The answer that the book gave was (spoiler!) to forgive

But I do believe that I have a different answer to the question. I had always believed that religions are our attempts to answer things that science cannot. But maybe, religions are also the promise to the people that there’s an exit to the labyrinth; Buddhism says that the exit is to have no desire nor expectations; Islam promises the exit to be the allegiance to the one true God; Christianity insists the exit be the cause for hope and redemption.

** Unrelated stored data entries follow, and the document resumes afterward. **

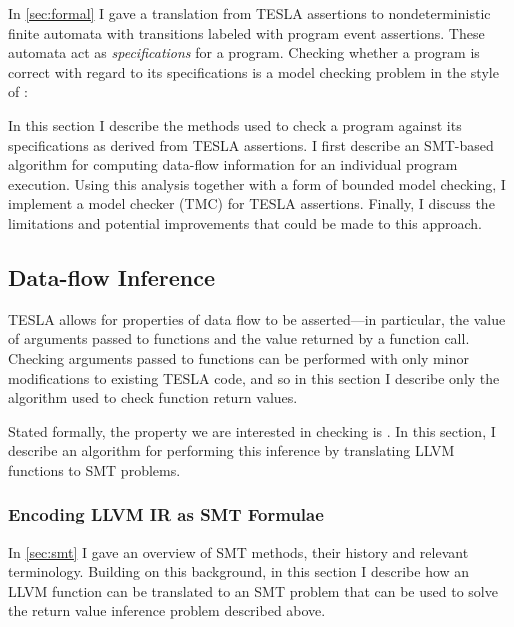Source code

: In \autoref{sec:formal} I gave a translation from TESLA assertions to
nondeterministic finite automata with transitions labeled with program event
assertions. These automata act as \emph{specifications} for a program. Checking
whether a program is correct with regard to its specifications is a model
checking problem in the style of \citeauthor{clarke_design_1982}: 

In this section I describe the methods used to check a program against its
specifications as derived from TESLA assertions. I first describe an SMT-based
algorithm for computing data-flow information for an individual program
execution. Using this analysis together with a form of bounded model checking, I
implement a model checker (TMC) for TESLA assertions. Finally, I discuss the
limitations and potential improvements that could be made to this approach. 

\subsection{Data-flow Inference} \label{sec:rvc}

TESLA allows for properties of data flow to be asserted---in particular, the
value of arguments passed to functions and the value returned by a function
call. Checking arguments passed to functions can be performed with only minor
modifications to existing TESLA code, and so in this section I describe only the
algorithm used to check function return values.

Stated formally, the property we are interested in checking is
. In this section, I describe an algorithm
for performing this inference by translating LLVM functions to SMT
problems.

\subsubsection{Encoding LLVM IR as SMT Formulae}

In \autoref{sec:smt} I gave an overview of SMT methods, their history
and relevant terminology. Building on this background, in this section I
describe how an LLVM function can be translated to an SMT problem that
can be used to solve the return value inference problem described above.

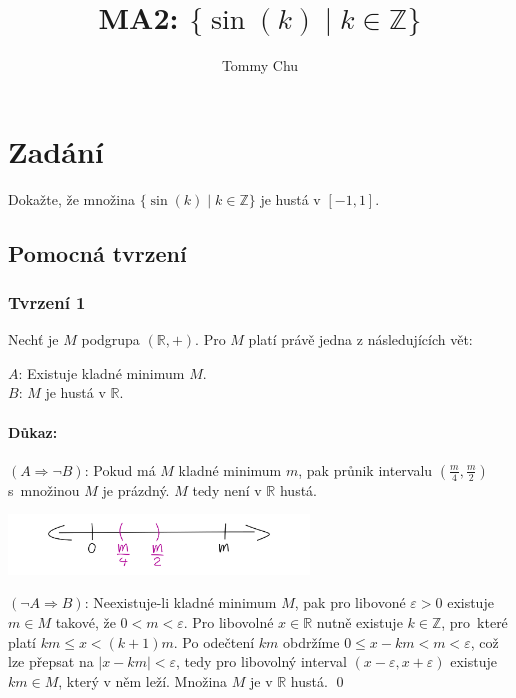 \documentclass[a4paper]{article}
\title{MA2: $\{ \sin (k) \mid k \in \mathbb{Z} \}$}
\author{Tommy Chu}
\date{}
\begin{document}
\maketitle

\section*{Zadání}

Dokažte, že množina $\{ \sin (k) \mid k \in \mathbb{Z} \}$ je hustá v $[-1, 1]$.

\subsection*{Pomocná tvrzení}

\subsubsection*{Tvrzení 1}

Nechť je $M$ podgrupa $(\mathbb{R}, +)$. Pro $M$ platí právě jedna z následujících vět:

$A$: Existuje kladné minimum $M$. \\
$B$: $M$ je hustá v $\mathbb{R}$.

\paragraph*{Důkaz:}
$(A \Rightarrow \neg B)$: Pokud má $M$ kladné minimum $m$, pak průnik intervalu $(\frac{m}{4}, \frac{m}{2})$ s~množinou $M$ je prázdný. $M$ tedy není v $\mathbb{R}$ hustá.

\begin{center}
    \includegraphics[height=1.6cm]{1a}
\end{center}

$(\neg A \Rightarrow B)$: Neexistuje-li kladné minimum $M$, pak pro libovoné $\varepsilon > 0$ existuje $m \in M$ takové, že $0 < m < \varepsilon$. Pro libovolné $x \in \mathbb{R}$ nutně existuje $k \in \mathbb{Z}$, pro~které platí $k m \leq x < (k + 1) m$. Po odečtení $km$ obdržíme ${0 \leq x - k m < m < \varepsilon}$, což lze přepsat na $|x - k m| < \varepsilon$, tedy pro libovolný interval $(x - \varepsilon, x + \varepsilon)$ existuje $km \in M$, který v něm leží. Množina $M$ je v $\mathbb{R}$ hustá.
\qed
\end{document}
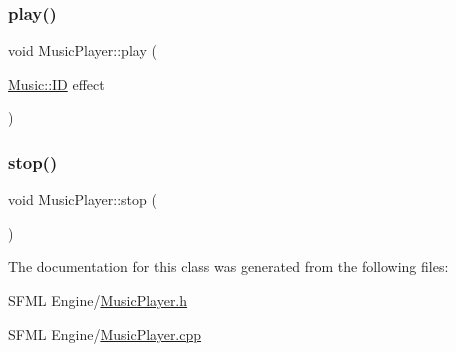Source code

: \mbox{\label{class_music_player_aa3273ed0e4d434993a80b04c1c5b9b97}} 
\subsubsection{\texorpdfstring{play()}{play()}}
{\footnotesize\ttfamily void Music\+Player\+::play (\begin{DoxyParamCaption}\item[{\hyperlink{namespace_music_ad5e0c8c2e2e7bdcbffbb125051531b86}{Music\+::\+ID}}]{effect }\end{DoxyParamCaption})}

\mbox{\label{class_music_player_a54e47a9e937730493d886aa5624c44d1}} 
\subsubsection{\texorpdfstring{stop()}{stop()}}
{\footnotesize\ttfamily void Music\+Player\+::stop (\begin{DoxyParamCaption}{ }\end{DoxyParamCaption})}



The documentation for this class was generated from the following files\+:\begin{DoxyCompactItemize}
\item 
S\+F\+M\+L Engine/\hyperlink{_music_player_8h}{Music\+Player.\+h}\item 
S\+F\+M\+L Engine/\hyperlink{_music_player_8cpp}{Music\+Player.\+cpp}\end{DoxyCompactItemize}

I think that the way out of the labyrinth is to enjoy the labyrinth itself, to accept the fact that the suffering exists to emphasize the existence of happiness. I personally don’t think that a place where there’s no suffering doesn’t exist, because without the ugly there’s no beautiful, and without suffering there’s no happiness, or non-suffering, however you want to call it; in my opinion, happiness doesn’t seem to be the right word to name non-suffering. Because as my answer to the question remarks, to “get out” of the labyrinth, happiness is being merged with the labyrinth itself.

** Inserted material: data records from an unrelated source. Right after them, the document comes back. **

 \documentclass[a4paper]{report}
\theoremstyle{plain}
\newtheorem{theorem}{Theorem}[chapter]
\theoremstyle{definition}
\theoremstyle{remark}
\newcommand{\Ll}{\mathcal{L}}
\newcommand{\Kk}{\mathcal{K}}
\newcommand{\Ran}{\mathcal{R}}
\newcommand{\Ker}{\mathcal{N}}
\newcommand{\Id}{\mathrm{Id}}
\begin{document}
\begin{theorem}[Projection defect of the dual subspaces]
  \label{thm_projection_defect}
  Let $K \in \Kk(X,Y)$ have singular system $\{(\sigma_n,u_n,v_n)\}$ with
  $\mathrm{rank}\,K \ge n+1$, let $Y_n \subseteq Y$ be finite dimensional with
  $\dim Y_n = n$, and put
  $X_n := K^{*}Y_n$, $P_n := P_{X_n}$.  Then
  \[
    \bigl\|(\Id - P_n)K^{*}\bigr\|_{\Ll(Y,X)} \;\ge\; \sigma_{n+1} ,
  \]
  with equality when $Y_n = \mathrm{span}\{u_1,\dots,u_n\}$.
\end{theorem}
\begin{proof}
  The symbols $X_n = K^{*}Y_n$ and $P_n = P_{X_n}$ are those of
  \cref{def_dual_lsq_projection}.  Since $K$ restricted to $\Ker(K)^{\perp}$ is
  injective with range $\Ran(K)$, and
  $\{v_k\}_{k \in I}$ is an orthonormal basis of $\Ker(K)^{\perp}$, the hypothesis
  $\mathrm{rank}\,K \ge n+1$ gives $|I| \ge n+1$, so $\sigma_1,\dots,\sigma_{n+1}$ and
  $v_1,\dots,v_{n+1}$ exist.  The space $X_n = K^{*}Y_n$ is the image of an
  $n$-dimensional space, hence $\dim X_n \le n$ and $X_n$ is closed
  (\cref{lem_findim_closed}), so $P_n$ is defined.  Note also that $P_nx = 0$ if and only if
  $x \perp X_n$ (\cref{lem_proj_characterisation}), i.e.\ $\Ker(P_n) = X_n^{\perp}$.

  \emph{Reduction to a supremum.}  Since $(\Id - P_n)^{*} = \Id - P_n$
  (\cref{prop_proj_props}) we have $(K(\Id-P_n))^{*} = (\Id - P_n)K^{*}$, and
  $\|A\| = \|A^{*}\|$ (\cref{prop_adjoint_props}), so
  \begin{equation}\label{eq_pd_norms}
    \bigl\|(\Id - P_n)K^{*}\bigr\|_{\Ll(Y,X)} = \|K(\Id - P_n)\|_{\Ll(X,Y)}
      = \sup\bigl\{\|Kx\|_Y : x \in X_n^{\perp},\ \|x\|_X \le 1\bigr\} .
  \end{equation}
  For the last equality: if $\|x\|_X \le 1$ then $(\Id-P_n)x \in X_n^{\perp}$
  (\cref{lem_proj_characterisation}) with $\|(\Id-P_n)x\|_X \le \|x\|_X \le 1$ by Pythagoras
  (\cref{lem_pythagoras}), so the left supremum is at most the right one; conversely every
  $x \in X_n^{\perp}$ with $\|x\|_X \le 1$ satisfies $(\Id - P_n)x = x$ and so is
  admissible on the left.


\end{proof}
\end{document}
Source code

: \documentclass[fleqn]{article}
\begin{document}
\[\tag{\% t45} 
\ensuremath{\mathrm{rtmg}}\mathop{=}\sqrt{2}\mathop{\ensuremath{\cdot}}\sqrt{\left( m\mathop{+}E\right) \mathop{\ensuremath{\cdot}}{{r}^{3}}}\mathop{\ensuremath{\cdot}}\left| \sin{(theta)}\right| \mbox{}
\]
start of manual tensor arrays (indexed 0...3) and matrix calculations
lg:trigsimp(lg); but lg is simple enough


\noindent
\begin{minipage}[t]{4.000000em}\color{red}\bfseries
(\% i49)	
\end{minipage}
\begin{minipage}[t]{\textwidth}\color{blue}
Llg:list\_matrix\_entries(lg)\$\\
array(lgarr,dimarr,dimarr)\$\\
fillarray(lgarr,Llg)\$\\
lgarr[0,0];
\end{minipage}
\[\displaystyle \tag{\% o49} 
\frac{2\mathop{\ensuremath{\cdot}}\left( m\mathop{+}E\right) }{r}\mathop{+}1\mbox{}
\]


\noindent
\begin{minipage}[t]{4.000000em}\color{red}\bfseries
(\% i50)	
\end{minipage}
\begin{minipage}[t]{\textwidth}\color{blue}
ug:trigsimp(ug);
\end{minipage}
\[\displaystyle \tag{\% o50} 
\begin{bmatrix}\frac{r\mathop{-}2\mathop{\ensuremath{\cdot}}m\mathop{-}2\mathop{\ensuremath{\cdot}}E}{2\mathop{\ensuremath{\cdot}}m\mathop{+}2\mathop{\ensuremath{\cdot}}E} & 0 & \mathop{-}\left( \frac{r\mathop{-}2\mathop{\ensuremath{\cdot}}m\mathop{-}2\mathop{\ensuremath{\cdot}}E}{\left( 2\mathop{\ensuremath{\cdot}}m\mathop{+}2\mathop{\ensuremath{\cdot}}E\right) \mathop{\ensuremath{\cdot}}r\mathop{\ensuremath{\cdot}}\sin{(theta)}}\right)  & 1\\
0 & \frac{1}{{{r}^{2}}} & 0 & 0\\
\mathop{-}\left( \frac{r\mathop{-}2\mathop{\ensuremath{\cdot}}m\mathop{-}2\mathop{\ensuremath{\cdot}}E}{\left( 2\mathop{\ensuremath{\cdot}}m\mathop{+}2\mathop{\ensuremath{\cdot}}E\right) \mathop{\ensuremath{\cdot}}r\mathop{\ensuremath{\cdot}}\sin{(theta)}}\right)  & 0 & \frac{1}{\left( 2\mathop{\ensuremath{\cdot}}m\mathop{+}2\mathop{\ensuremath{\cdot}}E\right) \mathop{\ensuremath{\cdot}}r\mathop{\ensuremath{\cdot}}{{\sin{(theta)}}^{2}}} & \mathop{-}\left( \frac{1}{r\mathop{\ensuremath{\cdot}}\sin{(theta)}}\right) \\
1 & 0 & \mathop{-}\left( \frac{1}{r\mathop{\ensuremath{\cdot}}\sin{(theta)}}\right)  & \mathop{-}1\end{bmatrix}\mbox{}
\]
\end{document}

Labyrinth is not just suffering, it’s life. And life compromises of everything, sourness, sweetness, bitterness. To enjoy the labyrinth is to enjoy life.

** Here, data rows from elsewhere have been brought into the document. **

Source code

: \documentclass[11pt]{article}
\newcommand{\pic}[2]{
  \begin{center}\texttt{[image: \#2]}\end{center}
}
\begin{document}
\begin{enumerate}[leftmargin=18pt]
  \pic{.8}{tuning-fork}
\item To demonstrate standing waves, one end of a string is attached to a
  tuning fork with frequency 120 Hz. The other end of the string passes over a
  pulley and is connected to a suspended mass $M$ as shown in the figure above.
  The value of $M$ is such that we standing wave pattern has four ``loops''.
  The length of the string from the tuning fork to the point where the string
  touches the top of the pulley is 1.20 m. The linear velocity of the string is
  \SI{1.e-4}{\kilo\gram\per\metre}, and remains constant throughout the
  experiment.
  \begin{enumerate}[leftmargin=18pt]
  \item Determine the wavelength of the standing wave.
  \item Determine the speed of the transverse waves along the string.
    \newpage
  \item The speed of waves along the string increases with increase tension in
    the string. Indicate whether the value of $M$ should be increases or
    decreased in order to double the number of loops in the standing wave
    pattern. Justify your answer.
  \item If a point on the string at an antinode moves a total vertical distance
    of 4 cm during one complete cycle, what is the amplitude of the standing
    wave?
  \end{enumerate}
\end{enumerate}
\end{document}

I’m not saying that to exit is to ignore the labyrinth, but I’m insisting that to exit, one needs to accept oneself and all the suffering and all the wonderful and interesting things that the world has to offer.

I’m having trouble wrapping this up, guess I will follow John Green and use last words here,

 

“It has all been most interesting.”

— Mary Wortley Montagu

Thank you for reading.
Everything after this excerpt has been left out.